Intoxicated ER patients see fewer potentially fatal problems

Although drinking too much alcohol impairs judgment and motor skills, intoxicated trauma-center patients also appear to be less likely to have potentially fatal problems such as heart and renal failure, a statistical study by a University of Illinois at Chicago professor found.

The study by assistant professor Lee Friedman examined data from state records for 190,612 patients seen between 1995 and 2009 at trauma centers, such as hospital emergency rooms, who had a blood-alcohol content between zero and 1.5 percent when admitted. Of these patients, 6,733 died after admission. Those who arrived dead or who died in the emergency room were not included in the research.

Friedman found that if a patient already has alcohol in his or her body, the patient was less likely to die in a trauma center. Patients with alcohol in their system have substantially lower rates of renal failure, heart attack or heart failure, Friedman found.

"Specifically in hospital mortality rates or survivability, I found that the benefits are stronger with more alcohol in the system. But even smaller amounts of alcohol showed benefits in decreasing mortality," said Friedman, who teaches environmental and occupational health sciences at UIC. His research was published in the December issue of the scholarly journal Alcohol.

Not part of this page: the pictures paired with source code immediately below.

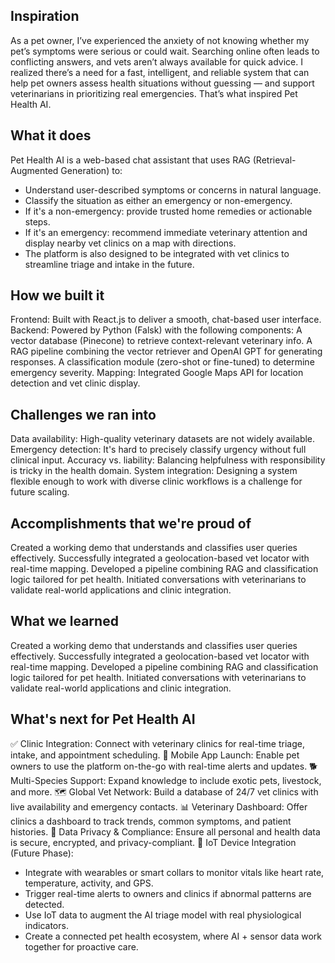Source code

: ## Inspiration
As a pet owner, I’ve experienced the anxiety of not knowing whether my pet’s symptoms were serious or could wait. Searching online often leads to conflicting answers, and vets aren’t always available for quick advice. I realized there’s a need for a fast, intelligent, and reliable system that can help pet owners assess health situations without guessing — and support veterinarians in prioritizing real emergencies. That’s what inspired Pet Health AI.
## What it does
Pet Health AI is a web-based chat assistant that uses RAG (Retrieval-Augmented Generation) to:
- Understand user-described symptoms or concerns in natural language.
- Classify the situation as either an emergency or non-emergency.
- If it's a non-emergency: provide trusted home remedies or actionable steps.
- If it's an emergency: recommend immediate veterinary attention and display nearby vet clinics on a map with directions.
- The platform is also designed to be integrated with vet clinics to streamline triage and intake in the future.
## How we built it
Frontend: Built with React.js to deliver a smooth, chat-based user interface.
Backend: Powered by Python (Falsk) with the following components:
A vector database (Pinecone) to retrieve context-relevant veterinary info.
A RAG pipeline combining the vector retriever and OpenAI GPT for generating responses.
A classification module (zero-shot or fine-tuned) to determine emergency severity.
Mapping: Integrated Google Maps API for location detection and vet clinic display.
## Challenges we ran into
Data availability: High-quality veterinary datasets are not widely available.
Emergency detection: It's hard to precisely classify urgency without full clinical input.
Accuracy vs. liability: Balancing helpfulness with responsibility is tricky in the health domain.
System integration: Designing a system flexible enough to work with diverse clinic workflows is a challenge for future scaling.
## Accomplishments that we're proud of
Created a working demo that understands and classifies user queries effectively.
Successfully integrated a geolocation-based vet locator with real-time mapping.
Developed a pipeline combining RAG and classification logic tailored for pet health.
Initiated conversations with veterinarians to validate real-world applications and clinic integration.
## What we learned
Created a working demo that understands and classifies user queries effectively.
Successfully integrated a geolocation-based vet locator with real-time mapping.
Developed a pipeline combining RAG and classification logic tailored for pet health.
Initiated conversations with veterinarians to validate real-world applications and clinic integration.
## What's next for Pet Health AI
✅ Clinic Integration: Connect with veterinary clinics for real-time triage, intake, and appointment scheduling.
📱 Mobile App Launch: Enable pet owners to use the platform on-the-go with real-time alerts and updates.
🐕 Multi-Species Support: Expand knowledge to include exotic pets, livestock, and more.
🗺️ Global Vet Network: Build a database of 24/7 vet clinics with live availability and emergency contacts.
📊 Veterinary Dashboard: Offer clinics a dashboard to track trends, common symptoms, and patient histories.
🔐 Data Privacy & Compliance: Ensure all personal and health data is secure, encrypted, and privacy-compliant.
📡 IoT Device Integration (Future Phase):
- Integrate with wearables or smart collars to monitor vitals like heart rate, temperature, activity, and GPS.
- Trigger real-time alerts to owners and clinics if abnormal patterns are detected.
- Use IoT data to augment the AI triage model with real physiological indicators.
- Create a connected pet health ecosystem, where AI + sensor data work together for proactive care.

"The next stage is to understand the biomechanism" that explains these lower rates, he said. "If we can understand the mechanism, there is substantial therapeutic potential here. (However,) that must be understood before we develop treatments."

Dr. Ali Salim, director of the General Surgery Residency Educational Program at Cedars-Sinai Medical Center in Los Angeles, called the study results controversial.

"The results of the study confirm some recent findings on the association of alcohol and survival following trauma. I thought the author's statistical work was quite impressive and the data set he utilized was quite robust," Salim said. "A major limitation of the study (and others like it) is the selection bias: For example, only 29 percent of the data set had toxicological exams for blood-alcohol concentration."